How you source your imagery is also a crucial consideration, what works best for your business is something you’ll have to find out. Here are some of the options you could use for sourcing visuals:
- Download from marketplaces (always check whether it is allowed)
- Take pictures yourself
- Hire a professional product image photographer
- Find product images from free sources like royalty-free stock photos
Your eCommerce images are the most efficient way to present a product, but it’s not enough to have a half-decent picture of your product, with no context. Say, for example, you’re selling a dress. Would you buy from a website where it’s displayed on a hanger rather than the context of an actual human being? Probably not! Which leads me quite nicely to the best practices of ecommerce imagery.
Types of Imagery
|Mobile ready hero image (MRHI)||These compress product information and offer four simple facts that are easily readable, which should be covered by the following industry guideline questions:
|Main image||This is the first thing people see when viewing your product, the first impression needs to be engaging otherwise the customer will look elsewhere to be wowed. It needs to be instantly recognisable, and must not leave any doubt in the customer’s head.|
|Details||Having shots that show the detail of a product can help the customer to better learn and understand the quality and features of the item in question.|
|What’s in the box?||You might be getting an item that requires assembly so showing what’s included in the box negates any uncertainty. Yes, customers could look at the ‘product description’ but why add more time to the journey?|
|Scale||Without a reference it can be hard to visualise the size of, and where, the product might sit in your home, office, on the kitchen work surface etc. A real-world representation of the scale of a product can help people’s decisions rather than just the dimensions listed.|
How to optimise imagery for your site
The ultimate goal for your imagery should be to attract and engage visitors and convert them into customers, but you can’t do that without considering how you’ll optimise them.
The trick is to create the smallest file size without compromising image quality and without impacting your site’s performance.
According to a 2018 report by Salsify, 73% of shoppers need to see at least three images to make a buying decision, so how can you optimise them to suit you and your customers?
- Sizing and compression
The image needs to be the right size for where you’re showing it – try to keep your image file size below 70-80 KB. The actual dimension depends on which CMS or e-retailer you are using.
You might need to compress it in order to get the file size below those figures, without compromising the quality.
- File format
Choosing the right file format is a huge consideration for your site.

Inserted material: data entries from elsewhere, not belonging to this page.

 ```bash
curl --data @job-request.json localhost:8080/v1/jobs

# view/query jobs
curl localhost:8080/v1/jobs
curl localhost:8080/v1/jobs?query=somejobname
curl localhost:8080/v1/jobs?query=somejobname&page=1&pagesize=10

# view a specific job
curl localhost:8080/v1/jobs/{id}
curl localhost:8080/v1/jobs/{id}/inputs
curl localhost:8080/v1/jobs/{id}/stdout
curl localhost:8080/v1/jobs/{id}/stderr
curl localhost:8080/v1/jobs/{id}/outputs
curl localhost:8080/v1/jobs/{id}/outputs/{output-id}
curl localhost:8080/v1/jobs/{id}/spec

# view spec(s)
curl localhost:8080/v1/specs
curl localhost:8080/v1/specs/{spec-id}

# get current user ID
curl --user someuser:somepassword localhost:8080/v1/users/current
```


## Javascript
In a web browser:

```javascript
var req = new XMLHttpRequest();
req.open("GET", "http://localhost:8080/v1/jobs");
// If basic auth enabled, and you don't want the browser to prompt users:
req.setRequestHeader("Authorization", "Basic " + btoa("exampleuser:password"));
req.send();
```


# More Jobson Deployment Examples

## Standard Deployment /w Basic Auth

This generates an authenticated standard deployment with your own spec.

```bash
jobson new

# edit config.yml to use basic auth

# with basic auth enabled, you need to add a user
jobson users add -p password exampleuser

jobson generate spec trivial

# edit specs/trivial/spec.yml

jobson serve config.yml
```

Google PageSpeed Insights recommends using a next-gen format like WebP to optimise your images.
- Preload images
Preloading the biggest above-the-fold image will enhance the Largest Contentful Paint (LCP), a Core Web Vital. By preloading the LCP image, you can display your hero image – or website banner – much earlier in the page load, resulting in a positive user experience. This can also extend to lazy load (below-the-fold) images.
- Mobile use
Optimising your images for mobile use is another way to boost user experience and the loading time of your store, meaning you’ll get a big thumbs up from the algorithm Gods.
- Name & Alt Text
The quality of the file isn’t the only thing that optimises the images used on your site. It expands to the file name and the alt-text. Choose relevant and specific names for your image and a clear alt-text.
Google Lens - search what you see
Adding to Google’s already impressive repertoire of ways to find information, Google Lens allows users to add visual prompts to their search if they’re unable to find what they need through traditional typed-search.

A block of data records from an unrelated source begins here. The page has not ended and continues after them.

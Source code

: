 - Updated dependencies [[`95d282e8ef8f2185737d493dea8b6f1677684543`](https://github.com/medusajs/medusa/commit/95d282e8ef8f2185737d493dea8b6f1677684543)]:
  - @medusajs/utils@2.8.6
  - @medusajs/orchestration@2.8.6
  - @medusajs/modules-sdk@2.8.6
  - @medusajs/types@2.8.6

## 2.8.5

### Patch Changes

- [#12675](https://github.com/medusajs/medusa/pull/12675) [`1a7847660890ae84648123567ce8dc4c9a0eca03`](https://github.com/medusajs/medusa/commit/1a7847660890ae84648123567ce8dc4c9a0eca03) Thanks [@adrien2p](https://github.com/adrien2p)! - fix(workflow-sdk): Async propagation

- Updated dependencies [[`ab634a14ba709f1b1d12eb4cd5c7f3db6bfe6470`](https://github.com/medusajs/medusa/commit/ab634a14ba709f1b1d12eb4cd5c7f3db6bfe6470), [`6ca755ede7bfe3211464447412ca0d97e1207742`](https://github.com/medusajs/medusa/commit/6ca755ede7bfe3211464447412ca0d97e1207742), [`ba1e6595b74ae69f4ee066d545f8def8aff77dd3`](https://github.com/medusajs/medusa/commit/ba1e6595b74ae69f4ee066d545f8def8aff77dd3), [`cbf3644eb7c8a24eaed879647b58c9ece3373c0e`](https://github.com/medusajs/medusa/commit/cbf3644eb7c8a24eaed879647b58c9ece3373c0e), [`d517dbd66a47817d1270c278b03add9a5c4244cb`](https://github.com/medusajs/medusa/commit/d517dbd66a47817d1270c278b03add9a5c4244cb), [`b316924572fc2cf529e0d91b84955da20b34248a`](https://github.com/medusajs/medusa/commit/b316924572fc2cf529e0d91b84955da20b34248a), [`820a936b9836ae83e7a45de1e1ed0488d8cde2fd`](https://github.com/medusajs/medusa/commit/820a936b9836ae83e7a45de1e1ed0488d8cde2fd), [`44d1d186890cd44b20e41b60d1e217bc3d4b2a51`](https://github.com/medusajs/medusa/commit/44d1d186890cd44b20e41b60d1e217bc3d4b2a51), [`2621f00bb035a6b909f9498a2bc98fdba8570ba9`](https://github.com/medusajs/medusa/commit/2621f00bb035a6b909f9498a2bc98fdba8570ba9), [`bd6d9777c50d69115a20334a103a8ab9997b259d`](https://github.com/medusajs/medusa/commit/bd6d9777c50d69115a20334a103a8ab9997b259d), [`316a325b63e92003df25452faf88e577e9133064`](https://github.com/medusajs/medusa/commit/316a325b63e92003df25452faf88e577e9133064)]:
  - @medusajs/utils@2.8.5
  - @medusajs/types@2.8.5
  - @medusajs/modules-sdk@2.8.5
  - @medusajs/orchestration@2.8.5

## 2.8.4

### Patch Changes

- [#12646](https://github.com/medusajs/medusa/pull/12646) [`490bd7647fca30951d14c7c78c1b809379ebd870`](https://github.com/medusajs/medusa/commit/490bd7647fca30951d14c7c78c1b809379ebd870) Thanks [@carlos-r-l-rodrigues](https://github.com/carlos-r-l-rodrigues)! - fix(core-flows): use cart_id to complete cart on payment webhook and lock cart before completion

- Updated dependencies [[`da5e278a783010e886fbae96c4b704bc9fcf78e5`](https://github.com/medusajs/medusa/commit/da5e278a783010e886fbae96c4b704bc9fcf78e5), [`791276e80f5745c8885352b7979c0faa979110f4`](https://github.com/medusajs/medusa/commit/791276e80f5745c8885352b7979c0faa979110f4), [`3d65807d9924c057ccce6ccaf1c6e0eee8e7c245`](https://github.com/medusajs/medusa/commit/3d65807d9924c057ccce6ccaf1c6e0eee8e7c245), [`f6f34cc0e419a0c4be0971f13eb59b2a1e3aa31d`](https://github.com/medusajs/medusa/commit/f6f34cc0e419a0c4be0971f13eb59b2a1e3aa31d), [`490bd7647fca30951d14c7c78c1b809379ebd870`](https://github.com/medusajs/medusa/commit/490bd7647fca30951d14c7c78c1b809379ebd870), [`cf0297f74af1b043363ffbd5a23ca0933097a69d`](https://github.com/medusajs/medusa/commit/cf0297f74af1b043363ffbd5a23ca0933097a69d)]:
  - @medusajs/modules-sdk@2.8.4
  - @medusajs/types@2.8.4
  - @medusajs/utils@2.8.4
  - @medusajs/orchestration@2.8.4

While the “search what you see” line immediately prompts me to reminisce about Roy Walker’s legendary quote “say what you see”, the offering is much less cheesy.
What is Google Lens?
Google answers this question in the following way:
Google Lens is a set of vision-based computing capabilities that can understand what you’re looking at and use that information to copy or translate text, identify plants and animals, explore locales or menus, discover products, find visually similar images, and take other useful actions.

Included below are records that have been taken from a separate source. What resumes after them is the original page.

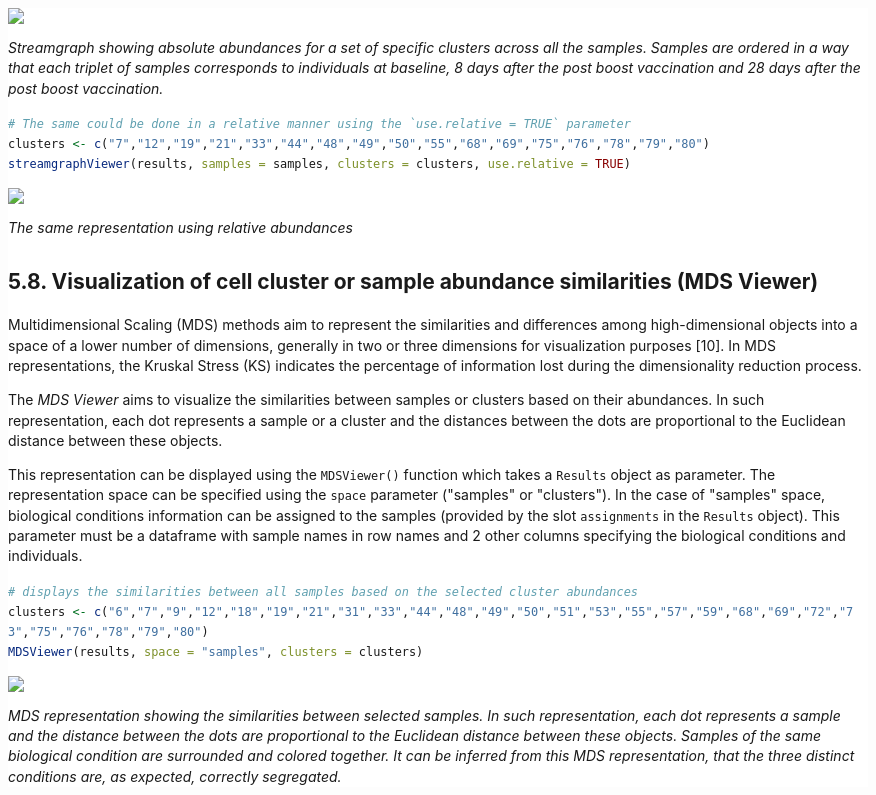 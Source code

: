 <img src="README/StreamgraphViewer_absolute-1.png" style="display: block; margin: auto;" />

*Streamgraph showing absolute abundances for a set of specific clusters across all the samples. Samples are ordered in a way that each triplet of samples corresponds to individuals at baseline, 8 days after the post boost vaccination and 28 days after the post boost vaccination.*


```r
# The same could be done in a relative manner using the `use.relative = TRUE` parameter
clusters <- c("7","12","19","21","33","44","48","49","50","55","68","69","75","76","78","79","80")
streamgraphViewer(results, samples = samples, clusters = clusters, use.relative = TRUE)
```

<img src="README/StreamgraphViewer_relative-1.png" style="display: block; margin: auto;" />

*The same representation using relative abundances*



## <a name="MDS_viewer_function"/> 5.8. Visualization of cell cluster or sample abundance similarities (MDS Viewer)
Multidimensional Scaling (MDS) methods aim to represent the similarities and differences among high-dimensional objects into a space of a lower number of dimensions, generally in two or three dimensions for visualization purposes [10].
In MDS representations, the Kruskal Stress (KS) indicates the percentage of information lost during the dimensionality reduction process.

The *MDS Viewer* aims to visualize the similarities between samples or clusters based on their abundances. 
In such representation, each dot represents a sample or a cluster and the distances between the dots are proportional to the Euclidean distance between these objects.

This representation can be displayed using the `MDSViewer()` function which takes a `Results` object as parameter.
The representation space can be specified using the `space` parameter  ("samples" or "clusters").
In the case of "samples" space, biological conditions information can be assigned to the samples (provided by the slot `assignments` in the `Results` object).
This parameter must be a dataframe with sample names in row names and 2 other columns specifying the biological conditions and individuals. 


```r
# displays the similarities between all samples based on the selected cluster abundances
clusters <- c("6","7","9","12","18","19","21","31","33","44","48","49","50","51","53","55","57","59","68","69","72","73","75","76","78","79","80")
MDSViewer(results, space = "samples", clusters = clusters)
```

<img src="README/MDSViewer_samples-1.png" style="display: block; margin: auto;" />

*MDS representation showing the similarities between selected samples. In such representation, each dot represents a sample and the distance between the dots are proportional to the Euclidean distance between these objects. Samples of the same biological condition are surrounded and colored together. It can be inferred from this MDS representation, that the three distinct conditions are, as expected, correctly segregated.*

Like traditional search, Google Lens endeavours to return relevant and informative results. What’s interesting to note is that the results you see aren’t affected by advertisements as seen in the usual Google search algorithm, instead it returns results from other Google products where it relies on the ranking algorithms of those products.
Optimise your store
Before you do anything, you need to ensure that your products show up on Google’s free listings, or you can run a paid ad through Google Shopping – but this has free features too.
Google Lens is similar to Google’s reverse image search but with a more sophisticated AI. However, you use basically the same principles of optimising images for SEO as mentioned above.